─── Records shown ───

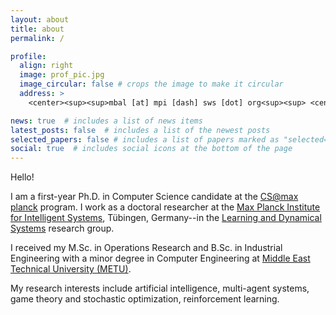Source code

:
 ```yaml
---
layout: about
title: about
permalink: /

profile:
  align: right
  image: prof_pic.jpg
  image_circular: false # crops the image to make it circular
  address: >
    <center><sup><sup>mbal [at] mpi [dash] sws [dot] org<sup><sup> <center>

news: true  # includes a list of news items
latest_posts: false  # includes a list of the newest posts
selected_papers: false # includes a list of papers marked as "selected={true}"
social: true  # includes social icons at the bottom of the page
---
```


Hello!

I am a first-year Ph.D. in Computer Science candidate at the [CS@max planck](https://www.cis.mpg.de/cs-max-planck/) program. I work as a doctoral researcher at the [Max Planck Institute for Intelligent Systems](https://is.mpg.de/), Tübingen, Germany--in the [Learning and Dynamical Systems](https://lds.is.mpg.de/) research group.
<!---
 -->
I received my M.Sc. in Operations Research and B.Sc. in Industrial Engineering with a minor degree in Computer Engineering at [Middle East Technical University (METU)](https://www.metu.edu.tr/). 

My research interests include artificial intelligence, multi-agent systems, game theory and stochastic optimization, reinforcement learning.

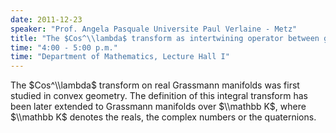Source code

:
 ```yaml
---
date: 2011-12-23
speaker: "Prof. Angela Pasquale Universite Paul Verlaine - Metz"
title: "The $Cos^\\lambda$ transform as intertwining operator between generalized principal series representations of SL(n+1,K)"
time: "4:00 - 5:00 p.m." 
time: "Department of Mathematics, Lecture Hall I"
---
```

The $Cos^\\lambda$ transform on real Grassmann manifolds was first
studied in convex geometry. The definition of this integral transform
has been later extended to Grassmann manifolds over $\\mathbb K$,
where $\\mathbb K$ denotes the reals, the complex numbers or the
quaternions.
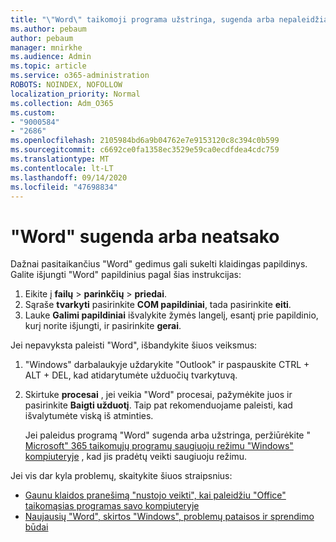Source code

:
 ```yaml
---
title: "\"Word\" taikomoji programa užstringa, sugenda arba nepaleidžiama"
ms.author: pebaum
author: pebaum
manager: mnirkhe
ms.audience: Admin
ms.topic: article
ms.service: o365-administration
ROBOTS: NOINDEX, NOFOLLOW
localization_priority: Normal
ms.collection: Adm_O365
ms.custom:
- "9000584"
- "2686"
ms.openlocfilehash: 2105984bd6a9b04762e7e9153120c8c394c0b599
ms.sourcegitcommit: c6692ce0fa1358ec3529e59ca0ecdfdea4cdc759
ms.translationtype: MT
ms.contentlocale: lt-LT
ms.lasthandoff: 09/14/2020
ms.locfileid: "47698834"
---
```

# <a name="word-crashes-or-doesnt-respond"></a>"Word" sugenda arba neatsako

Dažnai pasitaikančius "Word" gedimus gali sukelti klaidingas papildinys. Galite išjungti "Word" papildinius pagal šias instrukcijas:

1. Eikite į **failų**  >  **parinkčių**  >  **priedai**.
2. Sąraše **tvarkyti** pasirinkite **COM papildiniai**, tada pasirinkite **eiti**.
3. Lauke **Galimi papildiniai** išvalykite žymės langelį, esantį prie papildinio, kurį norite išjungti, ir pasirinkite **gerai**.

Jei nepavyksta paleisti "Word", išbandykite šiuos veiksmus:

1.   "Windows" darbalaukyje uždarykite "Outlook" ir paspauskite CTRL + ALT + DEL, kad atidarytumėte užduočių tvarkytuvą. 
2. Skirtuke **procesai** , jei veikia "Word" procesai, pažymėkite juos ir pasirinkite **Baigti užduotį**. Taip pat rekomenduojame paleisti, kad išvalytumėte viską iš atminties.

    Jei paleidus programą "Word" sugenda arba užstringa, peržiūrėkite " [Microsoft" 365 taikomųjų programų saugiuoju režimu "Windows" kompiuteryje](https://support.office.com/article/Open-Office-apps-in-safe-mode-on-a-Windows-PC-dedf944a-5f4b-4afb-a453-528af4f7ac72) , kad jis pradėtų veikti saugiuoju režimu.

Jei vis dar kyla problemų, skaitykite šiuos straipsnius: 
- [Gaunu klaidos pranešimą "nustojo veikti", kai paleidžiu "Office" taikomąsias programas savo kompiuteryje](https://support.office.com/article/52bd7985-4e99-4a35-84c8-2d9b8301a2fa)
- [Naujausių "Word", skirtos "Windows", problemų pataisos ir sprendimo būdai](https://support.office.com/article/bf6bf17c-2807-4871-83ce-e337ae8f0b86)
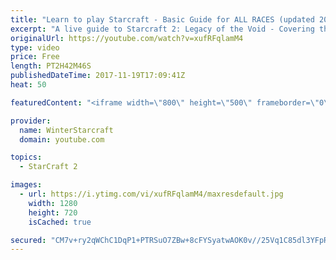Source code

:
 ```yaml
---
title: "Learn to play Starcraft - Basic Guide for ALL RACES (updated 2017)"
excerpt: "A live guide to Starcraft 2: Legacy of the Void - Covering the basics and build orders for all of the races, and covering the important decisions to be made early in the game.  Not a step by step guide but a demonstration once you have the very basics of the units and races!"
originalUrl: https://youtube.com/watch?v=xufRFqlamM4
type: video
price: Free
length: PT2H42M46S
publishedDateTime: 2017-11-19T17:09:41Z
heat: 50

featuredContent: "<iframe width=\"800\" height=\"500\" frameborder=\"0\" src=\"https://www.youtube.com/embed/xufRFqlamM4\" allow=\"accelerometer; autoplay; encrypted-media; gyroscope; picture-in-picture\" allowfullscreen></iframe>"

provider:
  name: WinterStarcraft
  domain: youtube.com

topics:
  - StarCraft 2

images:
  - url: https://i.ytimg.com/vi/xufRFqlamM4/maxresdefault.jpg
    width: 1280
    height: 720
    isCached: true

secured: "CM7v+ry2qWChC1DqP1+PTRSuO7ZBw+8cFYSyatwAOK0v//25Vq1C85dl3YFpRyhHto00zMBjo3qcepL4SyFxFG4CD5XgHccimULMC+XVn9fiRyeFEzkdks/5UkfehGX2C9GmScBoHy+yMxU59xjjSHkex+AxHYi2oxt80fFpSQortHUUGZfLhbfc/k0H5X2lP3ZUNslPZ9eQhCFoxgWvT4ihgR49LdZ3Kl3VFW4yckY6LE/dveA5xrKZpXMSOCGNrx97QIywgBUA/7EAxixkOzezk7kCqmUhBmrTeN9TiDVYZ1pDwqBnjfqHFzYdSzHZBX7hMCBmOaxh95DDAcXEjF1gPQc1D13lE6Qt92Pd4AkKRJr6Nz5cl/M2iQwzz8OzjP3z79f1F/bvdkKxGpOvUs9sKDtJ8WCv0yExjx2vOROXPclfmTx5loNC5adL78dc;GNmRVZxzPcFSOLhesm+pzw=="
---
```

───

* [Your instructions]
Where does "manifolds" appear in the records above? Copy every line that has it.

* [Response area]
The $Cos^\\lambda$ transform on real Grassmann manifolds was first
has been later extended to Grassmann manifolds over $\\mathbb K$,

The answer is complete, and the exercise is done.